Broken Covers is maybe one of the most unique album collections in the world – it consists of only the very worst.
Not the worst music – the collector, Steve Goldman, admits he hasn’t listened to most of his finds. No, he’s collecting the worst album art he can find.
- Goldman has three rules about the art that goes into his collection:
“It has to be funny, it has to make me laugh.”
- It has to be professionally designed and published – no one’s family effort.
- It can’t be racist, sexist, or homophobic.
A few notable covers:
- “The Nimble Fingers of Jean Pierre Jumez,” which features a man in a formal suit jacket and bare, hairy legs, the juncture between these two aspects fortunately hidden by his guitar.
- “Roadstar” by Peter Rabbit, featuring the five-person band as rabbits with human faces in dramatic shadow.
- “Oil and Vinegar” by Dave McKenna and the Wilbur little Quartet, on which two people concealing their nudity behind each other and some romaine lettuce share a leaf between their open mouths.
- “I love my life” by Jim Post, featuring the artist, his damp mustache, and a weary expression underneath what is probably supposed to be a waterfall but looks like the spill from a watering pot.

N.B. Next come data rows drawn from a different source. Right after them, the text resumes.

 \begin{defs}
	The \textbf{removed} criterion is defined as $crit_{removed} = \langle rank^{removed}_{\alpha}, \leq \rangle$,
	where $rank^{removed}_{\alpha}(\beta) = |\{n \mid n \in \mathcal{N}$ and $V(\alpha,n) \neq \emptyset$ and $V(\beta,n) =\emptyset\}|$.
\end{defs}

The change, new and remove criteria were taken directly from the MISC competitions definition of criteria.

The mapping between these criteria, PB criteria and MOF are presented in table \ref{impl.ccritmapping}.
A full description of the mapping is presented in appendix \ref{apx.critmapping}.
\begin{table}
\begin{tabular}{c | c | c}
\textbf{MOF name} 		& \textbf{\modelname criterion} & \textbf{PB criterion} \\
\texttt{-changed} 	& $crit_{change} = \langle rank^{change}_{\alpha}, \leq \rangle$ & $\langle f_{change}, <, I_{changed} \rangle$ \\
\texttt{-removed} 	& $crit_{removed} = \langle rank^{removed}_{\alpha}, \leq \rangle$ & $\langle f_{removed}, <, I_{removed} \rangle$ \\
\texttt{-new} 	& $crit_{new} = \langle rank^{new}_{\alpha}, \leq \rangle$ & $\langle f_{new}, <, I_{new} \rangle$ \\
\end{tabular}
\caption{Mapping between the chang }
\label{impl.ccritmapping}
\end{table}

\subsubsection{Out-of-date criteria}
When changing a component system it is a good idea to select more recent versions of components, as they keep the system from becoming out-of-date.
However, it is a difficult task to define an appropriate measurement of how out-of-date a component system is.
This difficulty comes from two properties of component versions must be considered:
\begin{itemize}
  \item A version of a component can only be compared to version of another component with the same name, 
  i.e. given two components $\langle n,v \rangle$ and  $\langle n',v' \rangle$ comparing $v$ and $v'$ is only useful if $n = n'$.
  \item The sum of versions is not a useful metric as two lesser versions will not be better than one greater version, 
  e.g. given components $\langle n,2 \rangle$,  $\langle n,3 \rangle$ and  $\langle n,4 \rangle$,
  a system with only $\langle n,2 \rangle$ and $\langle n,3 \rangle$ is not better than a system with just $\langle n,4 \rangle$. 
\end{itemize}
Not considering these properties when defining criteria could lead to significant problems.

- “Massa Falida” by Duduca and Dalvan is one of Goldman’s favorites. It features the artists walking out of water wearing only briefs and red ties. Between them is an inset image of a child dressed as an angel on a beach. “I really, really don’t know what is going on,” said Goldman.
The collection titled Broken Covers or “The Worst Record Covers in the World” is on display at the Piazza Shopping Centre in Huddersfield, U.K., until 14 November. Donations benefit Different Strokes, a charity for younger stroke survivors. Goldman had a stroke himself earlier this year.